(WORK INSTRUCTIONS): Count how many lines in the following data hold the word "https". Your answer is the number and nothing else.

(GIVEN DATA):
***

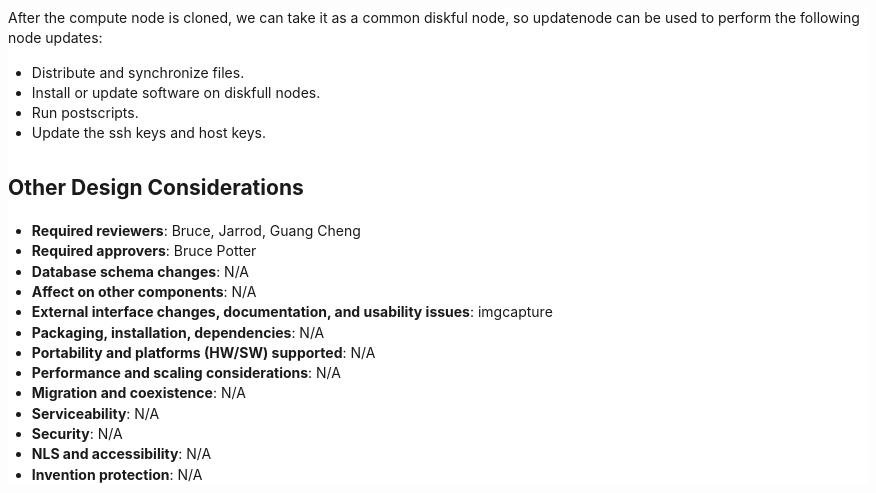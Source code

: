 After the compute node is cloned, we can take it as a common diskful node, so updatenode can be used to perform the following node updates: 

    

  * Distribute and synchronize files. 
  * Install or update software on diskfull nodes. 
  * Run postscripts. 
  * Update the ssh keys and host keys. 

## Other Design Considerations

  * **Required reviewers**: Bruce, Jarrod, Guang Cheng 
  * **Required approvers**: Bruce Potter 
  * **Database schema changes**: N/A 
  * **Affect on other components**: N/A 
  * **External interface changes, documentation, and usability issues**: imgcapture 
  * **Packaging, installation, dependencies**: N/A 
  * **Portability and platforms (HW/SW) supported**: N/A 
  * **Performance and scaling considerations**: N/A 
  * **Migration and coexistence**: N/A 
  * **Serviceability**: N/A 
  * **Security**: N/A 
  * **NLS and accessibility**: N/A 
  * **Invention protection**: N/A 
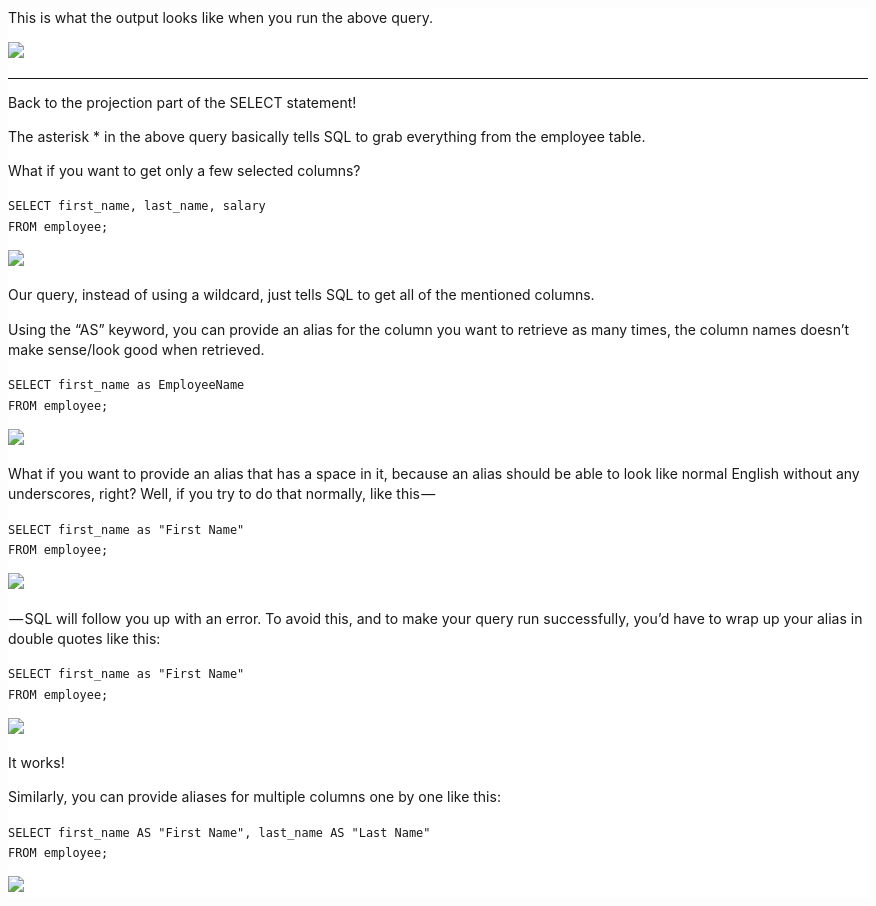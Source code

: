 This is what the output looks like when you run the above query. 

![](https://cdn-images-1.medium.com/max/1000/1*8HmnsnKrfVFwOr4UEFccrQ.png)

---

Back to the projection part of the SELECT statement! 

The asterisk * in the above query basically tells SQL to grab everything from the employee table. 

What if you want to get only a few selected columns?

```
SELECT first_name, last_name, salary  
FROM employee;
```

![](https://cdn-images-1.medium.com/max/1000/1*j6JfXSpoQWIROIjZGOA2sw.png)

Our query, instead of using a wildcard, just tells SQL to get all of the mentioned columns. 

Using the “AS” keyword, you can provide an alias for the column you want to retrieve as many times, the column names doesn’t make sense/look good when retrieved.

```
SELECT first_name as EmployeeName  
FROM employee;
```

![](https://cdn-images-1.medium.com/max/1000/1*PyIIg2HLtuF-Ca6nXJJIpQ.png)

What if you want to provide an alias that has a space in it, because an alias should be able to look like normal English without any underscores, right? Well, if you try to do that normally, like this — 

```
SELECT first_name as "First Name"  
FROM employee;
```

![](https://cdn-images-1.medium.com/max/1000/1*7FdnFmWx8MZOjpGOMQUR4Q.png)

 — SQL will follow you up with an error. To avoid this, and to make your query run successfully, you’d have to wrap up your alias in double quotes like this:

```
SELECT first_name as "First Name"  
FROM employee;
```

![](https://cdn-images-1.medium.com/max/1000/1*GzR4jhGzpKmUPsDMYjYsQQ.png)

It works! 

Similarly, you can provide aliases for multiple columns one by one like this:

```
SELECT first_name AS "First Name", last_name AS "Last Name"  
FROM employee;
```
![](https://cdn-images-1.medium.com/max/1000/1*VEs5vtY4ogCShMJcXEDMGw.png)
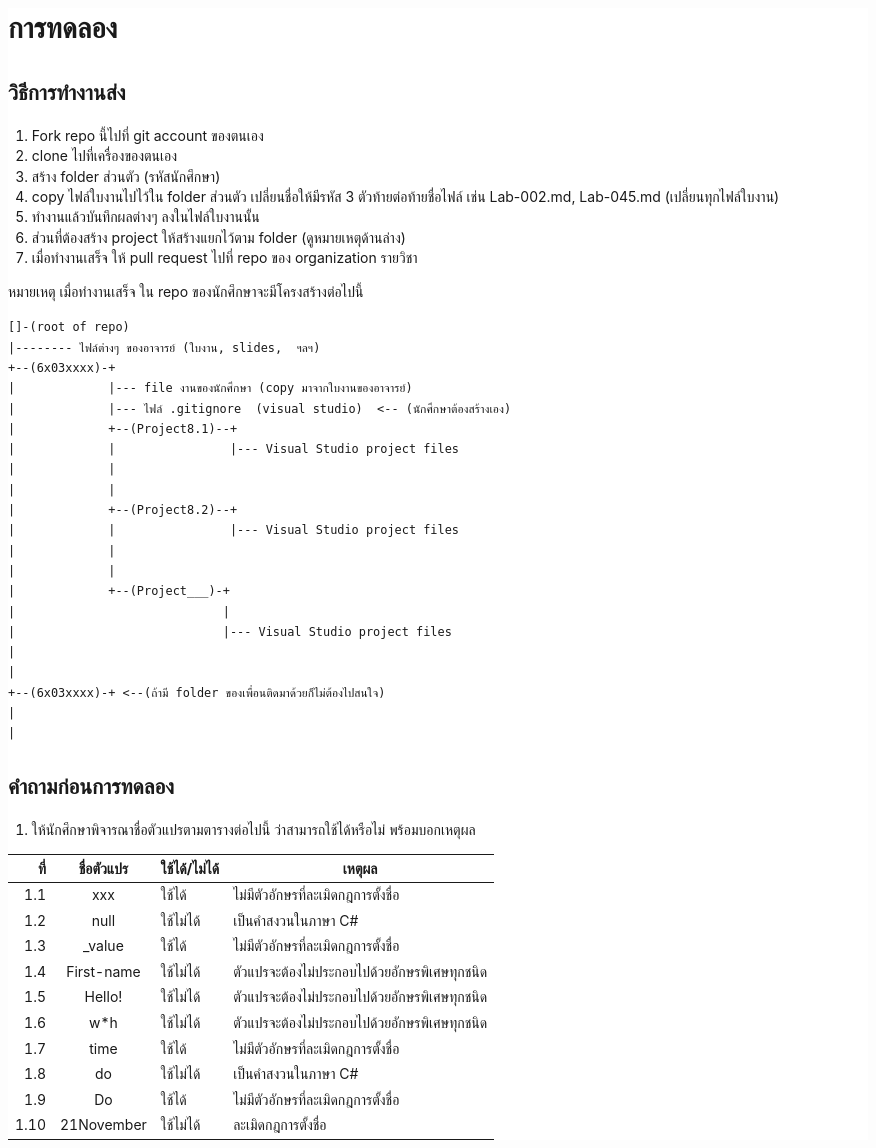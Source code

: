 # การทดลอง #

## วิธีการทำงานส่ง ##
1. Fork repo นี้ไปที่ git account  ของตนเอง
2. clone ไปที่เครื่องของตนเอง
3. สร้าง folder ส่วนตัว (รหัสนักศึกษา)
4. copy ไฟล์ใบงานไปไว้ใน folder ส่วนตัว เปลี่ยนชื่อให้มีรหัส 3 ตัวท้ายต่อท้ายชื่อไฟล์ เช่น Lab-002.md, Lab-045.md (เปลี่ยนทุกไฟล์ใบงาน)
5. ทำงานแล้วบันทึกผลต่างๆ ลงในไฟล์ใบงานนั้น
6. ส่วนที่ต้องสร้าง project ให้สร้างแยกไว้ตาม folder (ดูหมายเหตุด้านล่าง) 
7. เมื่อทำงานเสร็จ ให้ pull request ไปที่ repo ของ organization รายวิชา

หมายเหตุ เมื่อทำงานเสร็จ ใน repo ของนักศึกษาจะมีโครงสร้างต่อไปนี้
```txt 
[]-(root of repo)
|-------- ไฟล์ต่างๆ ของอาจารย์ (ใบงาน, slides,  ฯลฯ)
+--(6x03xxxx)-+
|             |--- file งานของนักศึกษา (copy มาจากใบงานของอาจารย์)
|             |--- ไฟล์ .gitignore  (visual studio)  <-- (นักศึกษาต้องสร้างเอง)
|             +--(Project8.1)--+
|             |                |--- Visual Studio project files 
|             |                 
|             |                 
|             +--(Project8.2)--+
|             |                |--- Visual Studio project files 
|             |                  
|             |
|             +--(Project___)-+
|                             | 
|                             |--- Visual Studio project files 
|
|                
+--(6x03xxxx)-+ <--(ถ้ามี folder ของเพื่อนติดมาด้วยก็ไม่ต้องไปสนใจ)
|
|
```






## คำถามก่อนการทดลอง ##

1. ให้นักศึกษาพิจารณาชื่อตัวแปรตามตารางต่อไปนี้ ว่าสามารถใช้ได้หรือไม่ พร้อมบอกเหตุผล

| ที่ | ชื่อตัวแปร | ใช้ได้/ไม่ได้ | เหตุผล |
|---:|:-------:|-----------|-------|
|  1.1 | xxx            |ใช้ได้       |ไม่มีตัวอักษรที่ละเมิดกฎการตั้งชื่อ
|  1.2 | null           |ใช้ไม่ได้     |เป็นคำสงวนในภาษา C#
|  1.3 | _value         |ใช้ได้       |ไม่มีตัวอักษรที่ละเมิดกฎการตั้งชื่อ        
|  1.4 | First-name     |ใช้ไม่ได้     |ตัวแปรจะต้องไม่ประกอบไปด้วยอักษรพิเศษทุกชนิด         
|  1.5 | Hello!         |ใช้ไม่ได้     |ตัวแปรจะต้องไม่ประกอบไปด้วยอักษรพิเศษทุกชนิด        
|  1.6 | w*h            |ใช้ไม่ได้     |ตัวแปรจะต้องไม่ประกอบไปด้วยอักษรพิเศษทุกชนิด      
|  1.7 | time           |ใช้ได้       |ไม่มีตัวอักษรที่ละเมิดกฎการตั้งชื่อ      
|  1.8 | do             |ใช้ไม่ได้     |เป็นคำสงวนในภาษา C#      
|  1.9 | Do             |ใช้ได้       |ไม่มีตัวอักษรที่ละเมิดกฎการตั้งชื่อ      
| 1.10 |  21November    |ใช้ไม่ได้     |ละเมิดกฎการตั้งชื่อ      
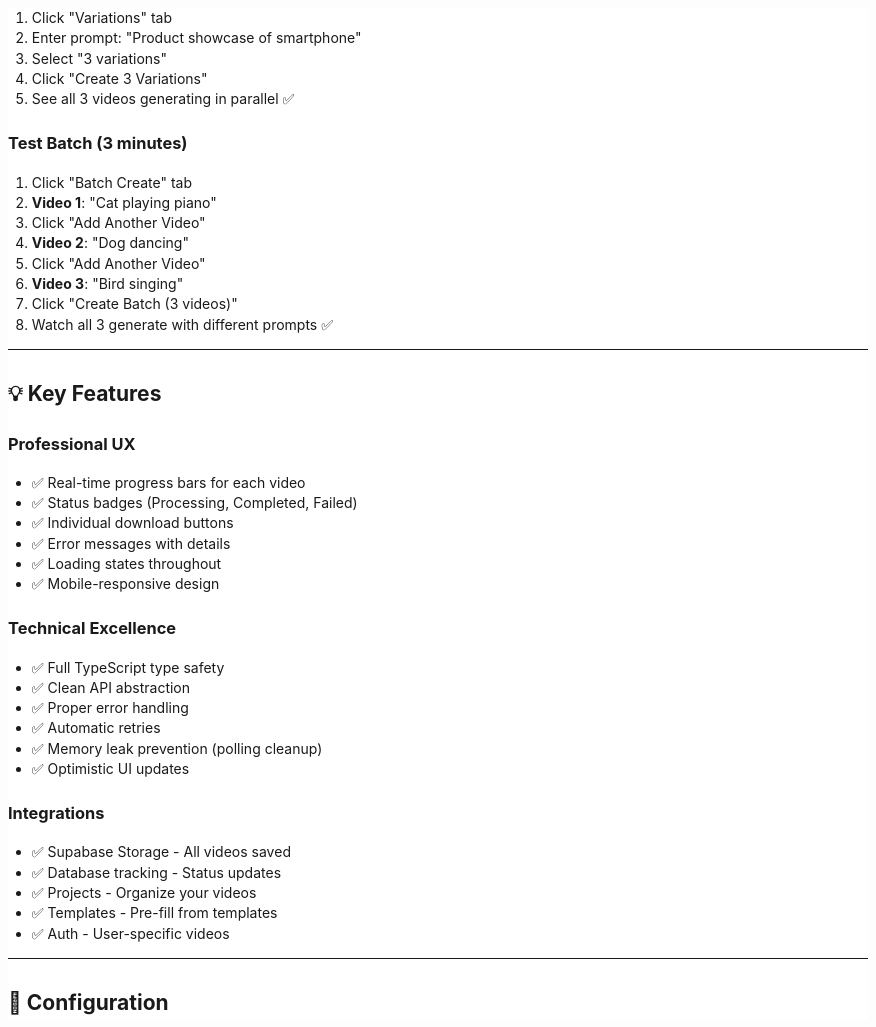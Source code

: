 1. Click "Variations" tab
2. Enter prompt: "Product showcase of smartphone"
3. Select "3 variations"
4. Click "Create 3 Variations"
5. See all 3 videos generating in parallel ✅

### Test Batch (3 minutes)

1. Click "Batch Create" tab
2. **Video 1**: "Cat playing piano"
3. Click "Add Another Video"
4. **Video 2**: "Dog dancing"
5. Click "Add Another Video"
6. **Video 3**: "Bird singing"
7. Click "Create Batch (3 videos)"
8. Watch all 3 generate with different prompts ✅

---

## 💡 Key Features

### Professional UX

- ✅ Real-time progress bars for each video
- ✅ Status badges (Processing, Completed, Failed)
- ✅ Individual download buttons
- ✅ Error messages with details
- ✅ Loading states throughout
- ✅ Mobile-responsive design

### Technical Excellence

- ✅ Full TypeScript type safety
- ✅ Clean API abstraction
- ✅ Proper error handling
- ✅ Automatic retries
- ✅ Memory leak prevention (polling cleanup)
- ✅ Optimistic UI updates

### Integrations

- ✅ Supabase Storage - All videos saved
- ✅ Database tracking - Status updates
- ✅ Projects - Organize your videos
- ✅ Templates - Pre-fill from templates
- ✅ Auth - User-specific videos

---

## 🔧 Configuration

***

(OUTPUT): 6